Executive Vice President and Chief Financial Officer Gerry Laderman and Executive Vice President and Chief Commercial Officer Andrew Nocella answered questions from Helane Becker at the Cowen and Company 12th Annual Global Transportation Conference.
The format was Q&A rather than a formal presentation as Delta and American had given, and the questions largely softballs (even when Ms. Becker said they were hard).
You can tell that United still sees itself in a mode of expansion, talking about 4% – 6% per year growth while American talks growth at the same pace as the overall economy. That much has been consistent since airline President Scott Kirby made the case for growth to investors nearly two years ago. Initially investors were skeptical but have since largely come around to Kirby’s view of United’s best course forward.
During the discussion there were four things that stood out to me as being interesting, even if some were relatively tangential for analysts covering the stock.
- United is planning to ‘flip’ two of its banks at their Denver hub. Denver’s second and third banks are going to flip directionally. That’s because people on the West Coast get up earlier and are more open to 5:30 a.m. and 6:00 a.m. departures, so it makes sense to offer them Eastbound connections through Denver.
At the same time those early flights haven’t sold as well for United on the East Coast. According to United “people on the West Coast have to get up earlier” because of the east coast business day. That’s certainly my life experience as well.
- Expect more seats per flight.
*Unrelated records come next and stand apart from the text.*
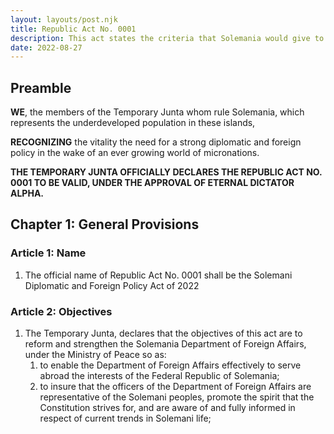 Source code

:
 ```yaml
---
layout: layouts/post.njk
title: Republic Act No. 0001
description: This act states the criteria that Solemania would give to recognize another nation, and foreign policy.
date: 2022-08-27
---
```


## Preamble 
<p>
<b>WE</b>, the members of the Temporary Junta whom rule Solemania, which represents the underdeveloped population in these islands,

<b>RECOGNIZING</b> the vitality the need for a strong diplomatic and foreign policy in the wake of an ever growing world of micronations.

<b>THE TEMPORARY JUNTA OFFICIALLY DECLARES THE REPUBLIC ACT NO. 0001 TO BE VALID, UNDER THE APPROVAL OF ETERNAL DICTATOR ALPHA.</b>
</p>

## Chapter 1: General Provisions

### Article 1: Name
<ol class="numeral">
    <li>The official name of Republic Act No. 0001 shall be the Solemani Diplomatic and Foreign Policy Act of 2022</li>
</ol>

### Article 2: Objectives
<ol class="numeral">
    <li>The Temporary Junta, declares that the objectives of this act are to reform and strengthen the Solemania Department of Foreign Affairs, under the Ministry of Peace so as:
        <ol class="alpha list-inside">
            <li>to enable the Department of Foreign Affairs effectively to serve abroad the interests of the Federal Republic of Solemania;</li>
            <li>to insure that the officers of the Department of Foreign Affairs are representative of the Solemani peoples, promote the spirit that the Constitution strives for, and are aware of and fully informed in respect of current trends in Solemani life;</li>
        </ol>
    </li>
</ol> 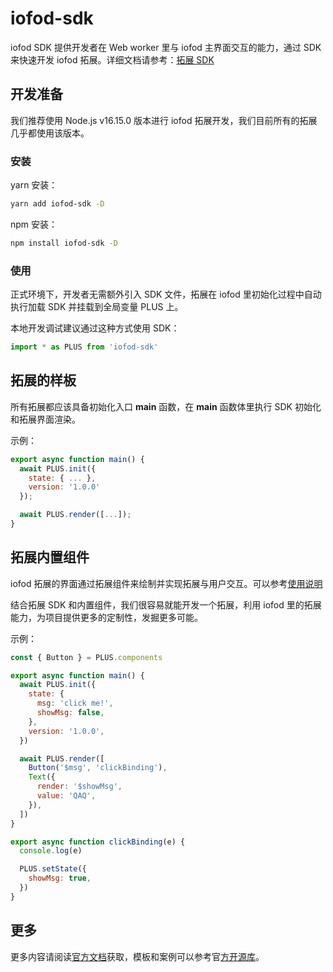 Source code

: # iofod-sdk

iofod SDK 提供开发者在 Web worker 里与 iofod 主界面交互的能力，通过 SDK 来快速开发 iofod 拓展。详细文档请参考：[拓展 SDK](https://doc.iofod.cn/#/zh-cn/9/02)

## 开发准备

我们推荐使用 Node.js v16.15.0 版本进行 iofod 拓展开发，我们目前所有的拓展几乎都使用该版本。

### 安装

yarn 安装：

```bash
yarn add iofod-sdk -D
```

npm 安装：

```bash
npm install iofod-sdk -D
```

### 使用

正式环境下，开发者无需额外引入 SDK 文件，拓展在 iofod 里初始化过程中自动执行加载 SDK 并挂载到全局变量 PLUS 上。

本地开发调试建议通过这种方式使用 SDK：

```js
import * as PLUS from 'iofod-sdk'
```

## 拓展的样板

所有拓展都应该具备初始化入口 **main** 函数，在 **main** 函数体里执行 SDK 初始化和拓展界面渲染。

示例：

```js
export async function main() {
  await PLUS.init({
    state: { ... },
    version: '1.0.0'
  });

  await PLUS.render([...]);
}
```

## 拓展内置组件

iofod 拓展的界面通过拓展组件来绘制并实现拓展与用户交互。可以参考[使用说明](https://doc.iofod.cn/#/zh-cn/9/03)

结合拓展 SDK 和内置组件，我们很容易就能开发一个拓展，利用 iofod 里的拓展能力，为项目提供更多的定制性，发掘更多可能。

示例：

```js
const { Button } = PLUS.components

export async function main() {
  await PLUS.init({
    state: {
      msg: 'click me!',
      showMsg: false,
    },
    version: '1.0.0',
  })

  await PLUS.render([
    Button('$msg', 'clickBinding'),
    Text({
      render: '$showMsg',
      value: 'QAQ',
    }),
  ])
}

export async function clickBinding(e) {
  console.log(e)

  PLUS.setState({
    showMsg: true,
  })
}
```

## 更多

更多内容请阅读[官方文档](https://doc.iofod.cn/#/zh-cn/9/01)获取，模板和案例可以参考官[方开源库](https://github.com/iofod/iofod-extensions)。
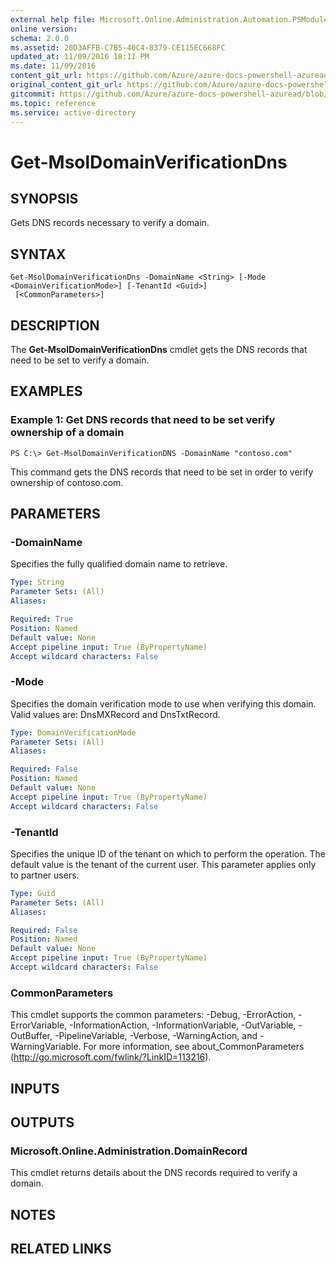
 ```yaml
---
external help file: Microsoft.Online.Administration.Automation.PSModule.dll-Help.xml
online version:
schema: 2.0.0
ms.assetid: 20D3AFFB-C7B5-40C4-8379-CE115EC668FC
updated_at: 11/09/2016 18:11 PM
ms.date: 11/09/2016
content_git_url: https://github.com/Azure/azure-docs-powershell-azuread/blob/VinceSmith-patch-3/Azure%20AD%20Cmdlets/MSOnline/v1/Get-MsolDomainVerificationDns.md
original_content_git_url: https://github.com/Azure/azure-docs-powershell-azuread/blob/VinceSmith-patch-3/Azure%20AD%20Cmdlets/MSOnline/v1/Get-MsolDomainVerificationDns.md
gitcommit: https://github.com/Azure/azure-docs-powershell-azuread/blob/7986fb4880d0ee292c289166871e4b25df1ad4b8
ms.topic: reference
ms.service: active-directory
---
```


# Get-MsolDomainVerificationDns

## SYNOPSIS
Gets DNS records necessary to verify a domain.

## SYNTAX

```
Get-MsolDomainVerificationDns -DomainName <String> [-Mode <DomainVerificationMode>] [-TenantId <Guid>]
 [<CommonParameters>]
```

## DESCRIPTION
The **Get-MsolDomainVerificationDns** cmdlet gets the DNS records that need to be set to verify a domain.

## EXAMPLES

### Example 1: Get DNS records that need to be set verify ownership of a domain
```
PS C:\> Get-MsolDomainVerificationDNS -DomainName "contoso.com"
```

This command gets the DNS records that need to be set in order to verify ownership of contoso.com.

## PARAMETERS

### -DomainName
Specifies the fully qualified domain name to retrieve.

```yaml
Type: String
Parameter Sets: (All)
Aliases:

Required: True
Position: Named
Default value: None
Accept pipeline input: True (ByPropertyName)
Accept wildcard characters: False
```

### -Mode
Specifies the domain verification mode to use when verifying this domain.
Valid values are: DnsMXRecord and DnsTxtRecord.

```yaml
Type: DomainVerificationMode
Parameter Sets: (All)
Aliases:

Required: False
Position: Named
Default value: None
Accept pipeline input: True (ByPropertyName)
Accept wildcard characters: False
```

### -TenantId
Specifies the unique ID of the tenant on which to perform the operation.
The default value is the tenant of the current user.
This parameter applies only to partner users.

```yaml
Type: Guid
Parameter Sets: (All)
Aliases:

Required: False
Position: Named
Default value: None
Accept pipeline input: True (ByPropertyName)
Accept wildcard characters: False
```

### CommonParameters
This cmdlet supports the common parameters: -Debug, -ErrorAction, -ErrorVariable, -InformationAction, -InformationVariable, -OutVariable, -OutBuffer, -PipelineVariable, -Verbose, -WarningAction, and -WarningVariable. For more information, see about_CommonParameters (http://go.microsoft.com/fwlink/?LinkID=113216).

## INPUTS

## OUTPUTS

### Microsoft.Online.Administration.DomainRecord
This cmdlet returns details about the DNS records required to verify a domain.

## NOTES

## RELATED LINKS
While “at some point United moves from connectivity to gauge, large aircraft will mean lower CASM, right now we’re focused on connectivity” which they define in simplest terms as the number of aircraft on the ground at the same time.
However they have an opportunity to put more seats on airplanes which they say they haven’t done the way that competitors have. Overall, we can expect more seats per departure in next 3-5 years.
- Don’t want to fly the MAX? They’ll move you. United’s approach to passengers discovering at the airport that they’re flying on a 737 MAX, once it returns to service, is that anyone who doesn’t want to get on the plane will be put on a different flight. They anticipate customers may not realize the aircraft they’re flying in advance, but passengers will see it on departure boards at their gate.
- Poor customer experience is great. Andrew Nocella came over from American Airlines with Scott Kirby, and had been in charge of marketing and loyalty when AAdvantage was devalued. His views on customer experience are well known. So it’s no surprise that he’s “really happy with basic economy.”
United is the only airline that still doesn’t allow basic economy passengers to bring a carry on bag onto the aircraft domestically (just a personal item). They also do not allow basic economy customers who aren’t checking a bag to use mobile check-in — they have to stand in line.
They say basic economy allows them to offer cheap fares they have to offer, though of course they offered those same fares before so this is disingenuous. It allows them to keep people who care about their experience from buying United’s cheap fares, instead either spending more money on United or flying someone else.